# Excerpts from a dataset
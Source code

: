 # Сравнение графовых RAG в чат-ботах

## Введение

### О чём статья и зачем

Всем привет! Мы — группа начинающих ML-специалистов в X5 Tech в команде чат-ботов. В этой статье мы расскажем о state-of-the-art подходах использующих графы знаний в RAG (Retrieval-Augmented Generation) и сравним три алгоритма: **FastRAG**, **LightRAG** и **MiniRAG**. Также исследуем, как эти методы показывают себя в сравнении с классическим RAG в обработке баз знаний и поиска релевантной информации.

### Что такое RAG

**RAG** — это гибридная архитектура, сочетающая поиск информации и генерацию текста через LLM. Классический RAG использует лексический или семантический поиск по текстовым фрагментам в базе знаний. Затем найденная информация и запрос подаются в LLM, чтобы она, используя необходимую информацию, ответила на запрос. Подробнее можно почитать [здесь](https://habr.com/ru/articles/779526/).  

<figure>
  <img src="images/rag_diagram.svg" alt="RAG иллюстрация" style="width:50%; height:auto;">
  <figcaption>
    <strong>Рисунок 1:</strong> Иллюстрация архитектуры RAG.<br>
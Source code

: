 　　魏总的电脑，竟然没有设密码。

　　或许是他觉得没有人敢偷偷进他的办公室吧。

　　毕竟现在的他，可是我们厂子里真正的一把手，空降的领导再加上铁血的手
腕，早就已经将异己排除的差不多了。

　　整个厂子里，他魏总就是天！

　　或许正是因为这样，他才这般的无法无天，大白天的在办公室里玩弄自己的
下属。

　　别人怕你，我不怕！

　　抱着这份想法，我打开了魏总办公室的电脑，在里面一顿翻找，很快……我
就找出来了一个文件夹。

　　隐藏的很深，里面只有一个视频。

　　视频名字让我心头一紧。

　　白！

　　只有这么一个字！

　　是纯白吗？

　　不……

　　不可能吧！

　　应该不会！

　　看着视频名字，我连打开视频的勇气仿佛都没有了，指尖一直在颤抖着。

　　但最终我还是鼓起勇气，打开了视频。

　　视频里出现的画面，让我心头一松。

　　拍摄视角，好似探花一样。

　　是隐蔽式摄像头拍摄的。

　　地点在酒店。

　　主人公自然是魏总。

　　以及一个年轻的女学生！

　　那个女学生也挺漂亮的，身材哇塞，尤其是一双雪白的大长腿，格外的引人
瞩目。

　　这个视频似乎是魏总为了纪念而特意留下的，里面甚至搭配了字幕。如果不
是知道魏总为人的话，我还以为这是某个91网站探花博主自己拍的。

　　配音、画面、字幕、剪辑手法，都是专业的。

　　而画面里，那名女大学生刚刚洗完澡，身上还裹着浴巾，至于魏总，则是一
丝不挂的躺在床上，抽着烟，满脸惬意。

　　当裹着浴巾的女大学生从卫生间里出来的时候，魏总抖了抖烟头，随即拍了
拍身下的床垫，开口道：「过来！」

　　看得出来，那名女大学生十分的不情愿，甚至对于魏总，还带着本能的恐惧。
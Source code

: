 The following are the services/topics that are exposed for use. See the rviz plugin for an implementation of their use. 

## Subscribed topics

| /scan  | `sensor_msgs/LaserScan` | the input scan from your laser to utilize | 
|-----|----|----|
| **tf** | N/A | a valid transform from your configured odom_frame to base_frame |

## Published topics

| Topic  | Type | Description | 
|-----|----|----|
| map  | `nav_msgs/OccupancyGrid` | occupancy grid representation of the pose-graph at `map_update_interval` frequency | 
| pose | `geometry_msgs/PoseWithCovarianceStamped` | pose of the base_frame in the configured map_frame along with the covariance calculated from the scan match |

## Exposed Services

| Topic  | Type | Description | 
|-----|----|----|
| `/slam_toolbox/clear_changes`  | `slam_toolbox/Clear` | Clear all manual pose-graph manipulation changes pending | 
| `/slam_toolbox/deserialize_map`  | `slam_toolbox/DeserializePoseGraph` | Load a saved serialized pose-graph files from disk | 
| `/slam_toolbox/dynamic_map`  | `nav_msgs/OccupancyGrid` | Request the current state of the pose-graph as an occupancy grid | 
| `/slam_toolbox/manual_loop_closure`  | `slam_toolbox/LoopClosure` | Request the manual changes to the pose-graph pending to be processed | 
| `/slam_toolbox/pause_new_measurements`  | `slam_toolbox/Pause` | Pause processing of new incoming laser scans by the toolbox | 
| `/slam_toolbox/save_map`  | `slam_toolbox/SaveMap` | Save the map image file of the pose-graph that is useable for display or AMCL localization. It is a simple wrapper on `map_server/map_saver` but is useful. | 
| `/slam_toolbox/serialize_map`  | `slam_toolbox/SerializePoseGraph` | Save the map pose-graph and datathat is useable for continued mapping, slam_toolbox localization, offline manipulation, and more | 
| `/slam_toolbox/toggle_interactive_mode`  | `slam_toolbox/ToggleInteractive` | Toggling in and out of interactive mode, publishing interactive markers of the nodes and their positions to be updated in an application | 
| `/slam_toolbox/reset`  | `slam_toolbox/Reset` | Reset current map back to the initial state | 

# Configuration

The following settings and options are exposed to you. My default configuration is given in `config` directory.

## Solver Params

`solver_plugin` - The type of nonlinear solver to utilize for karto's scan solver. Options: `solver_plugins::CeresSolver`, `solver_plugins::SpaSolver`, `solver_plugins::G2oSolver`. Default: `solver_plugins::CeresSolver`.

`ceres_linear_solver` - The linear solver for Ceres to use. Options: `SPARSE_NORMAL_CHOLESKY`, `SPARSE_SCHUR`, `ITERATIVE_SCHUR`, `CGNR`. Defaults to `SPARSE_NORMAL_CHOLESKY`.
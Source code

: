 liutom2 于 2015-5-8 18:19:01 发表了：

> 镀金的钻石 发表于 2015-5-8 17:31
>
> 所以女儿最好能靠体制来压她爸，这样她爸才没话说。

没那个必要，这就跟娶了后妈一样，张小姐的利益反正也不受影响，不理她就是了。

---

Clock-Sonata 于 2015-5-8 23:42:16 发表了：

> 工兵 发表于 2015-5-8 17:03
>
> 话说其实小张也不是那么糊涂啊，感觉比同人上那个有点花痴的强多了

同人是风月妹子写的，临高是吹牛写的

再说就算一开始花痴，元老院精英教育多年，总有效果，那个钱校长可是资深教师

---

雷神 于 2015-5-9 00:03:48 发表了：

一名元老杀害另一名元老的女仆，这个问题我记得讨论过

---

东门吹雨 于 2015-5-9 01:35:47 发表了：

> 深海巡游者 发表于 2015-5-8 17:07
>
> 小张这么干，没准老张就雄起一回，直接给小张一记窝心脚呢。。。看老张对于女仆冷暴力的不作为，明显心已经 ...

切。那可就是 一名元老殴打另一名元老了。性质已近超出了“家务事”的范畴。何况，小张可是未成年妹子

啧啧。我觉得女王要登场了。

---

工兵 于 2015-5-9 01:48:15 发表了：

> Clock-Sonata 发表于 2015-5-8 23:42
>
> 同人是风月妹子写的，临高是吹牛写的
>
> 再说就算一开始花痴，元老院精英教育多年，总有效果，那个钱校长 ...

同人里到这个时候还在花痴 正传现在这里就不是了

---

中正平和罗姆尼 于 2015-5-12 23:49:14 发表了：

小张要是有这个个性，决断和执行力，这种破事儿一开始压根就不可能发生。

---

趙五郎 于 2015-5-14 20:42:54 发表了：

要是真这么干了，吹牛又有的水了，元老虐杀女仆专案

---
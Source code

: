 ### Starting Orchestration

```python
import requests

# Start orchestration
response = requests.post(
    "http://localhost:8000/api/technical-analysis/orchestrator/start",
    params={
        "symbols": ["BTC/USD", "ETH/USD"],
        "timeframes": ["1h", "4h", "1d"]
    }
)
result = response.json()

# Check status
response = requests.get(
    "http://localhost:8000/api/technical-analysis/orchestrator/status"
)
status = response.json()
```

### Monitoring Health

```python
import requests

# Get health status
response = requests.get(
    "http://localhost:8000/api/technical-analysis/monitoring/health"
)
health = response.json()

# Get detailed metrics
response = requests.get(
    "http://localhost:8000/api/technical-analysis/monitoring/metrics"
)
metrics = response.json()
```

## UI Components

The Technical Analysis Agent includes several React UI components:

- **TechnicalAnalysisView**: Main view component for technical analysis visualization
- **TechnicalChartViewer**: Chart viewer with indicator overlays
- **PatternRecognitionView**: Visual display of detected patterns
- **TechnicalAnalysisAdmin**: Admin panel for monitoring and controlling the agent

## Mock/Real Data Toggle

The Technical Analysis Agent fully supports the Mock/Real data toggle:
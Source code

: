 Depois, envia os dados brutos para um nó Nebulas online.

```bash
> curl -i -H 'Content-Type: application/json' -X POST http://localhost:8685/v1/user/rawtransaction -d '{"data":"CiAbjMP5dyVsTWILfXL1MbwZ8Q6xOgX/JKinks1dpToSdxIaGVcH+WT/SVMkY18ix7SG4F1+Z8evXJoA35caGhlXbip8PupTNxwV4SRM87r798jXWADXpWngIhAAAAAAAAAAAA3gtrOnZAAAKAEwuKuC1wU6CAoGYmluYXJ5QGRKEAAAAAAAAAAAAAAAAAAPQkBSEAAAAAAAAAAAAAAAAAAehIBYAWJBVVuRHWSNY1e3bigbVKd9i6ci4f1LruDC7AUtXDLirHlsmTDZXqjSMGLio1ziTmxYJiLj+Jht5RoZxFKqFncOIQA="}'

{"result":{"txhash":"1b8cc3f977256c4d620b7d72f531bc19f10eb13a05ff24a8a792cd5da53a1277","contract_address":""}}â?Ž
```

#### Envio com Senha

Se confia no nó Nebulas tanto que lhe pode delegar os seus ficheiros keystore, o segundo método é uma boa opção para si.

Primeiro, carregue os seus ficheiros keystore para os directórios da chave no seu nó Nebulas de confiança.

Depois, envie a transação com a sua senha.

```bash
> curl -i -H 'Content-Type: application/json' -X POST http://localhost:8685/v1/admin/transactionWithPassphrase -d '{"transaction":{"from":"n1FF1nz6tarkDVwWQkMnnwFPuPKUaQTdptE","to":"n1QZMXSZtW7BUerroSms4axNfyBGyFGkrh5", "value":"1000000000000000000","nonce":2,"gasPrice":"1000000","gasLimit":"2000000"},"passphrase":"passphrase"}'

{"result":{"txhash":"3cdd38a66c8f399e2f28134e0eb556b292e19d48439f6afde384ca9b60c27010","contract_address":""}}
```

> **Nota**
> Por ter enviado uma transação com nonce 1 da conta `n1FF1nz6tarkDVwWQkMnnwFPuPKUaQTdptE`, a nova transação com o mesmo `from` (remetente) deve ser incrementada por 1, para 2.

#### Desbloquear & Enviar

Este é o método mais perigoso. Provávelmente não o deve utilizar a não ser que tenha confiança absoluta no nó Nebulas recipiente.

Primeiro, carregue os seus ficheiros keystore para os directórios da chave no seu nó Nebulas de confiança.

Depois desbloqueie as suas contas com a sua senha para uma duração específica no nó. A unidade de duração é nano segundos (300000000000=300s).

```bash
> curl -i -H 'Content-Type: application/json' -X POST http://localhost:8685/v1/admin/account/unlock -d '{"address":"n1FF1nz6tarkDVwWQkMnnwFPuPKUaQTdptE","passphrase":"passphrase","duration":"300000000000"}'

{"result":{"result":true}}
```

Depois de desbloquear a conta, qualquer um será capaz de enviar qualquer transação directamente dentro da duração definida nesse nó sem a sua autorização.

# What needs to be done
Word for word, restate the lines above from the line containing "看着视频名字，我连打开视频的勇气仿佛都没有了，指尖一直在颤抖着。" through the line containing "## Subscribed topics", with both included and nothing else.

# Reply
　　看着视频名字，我连打开视频的勇气仿佛都没有了，指尖一直在颤抖着。

　　但最终我还是鼓起勇气，打开了视频。

　　视频里出现的画面，让我心头一松。

　　拍摄视角，好似探花一样。

　　是隐蔽式摄像头拍摄的。

　　地点在酒店。

　　主人公自然是魏总。

　　以及一个年轻的女学生！

　　那个女学生也挺漂亮的，身材哇塞，尤其是一双雪白的大长腿，格外的引人
瞩目。

　　这个视频似乎是魏总为了纪念而特意留下的，里面甚至搭配了字幕。如果不
是知道魏总为人的话，我还以为这是某个91网站探花博主自己拍的。

　　配音、画面、字幕、剪辑手法，都是专业的。

　　而画面里，那名女大学生刚刚洗完澡，身上还裹着浴巾，至于魏总，则是一
丝不挂的躺在床上，抽着烟，满脸惬意。

　　当裹着浴巾的女大学生从卫生间里出来的时候，魏总抖了抖烟头，随即拍了
拍身下的床垫，开口道：「过来！」

　　看得出来，那名女大学生十分的不情愿，甚至对于魏总，还带着本能的恐惧。
Source code

: The following are the services/topics that are exposed for use. See the rviz plugin for an implementation of their use. 

## Subscribed topics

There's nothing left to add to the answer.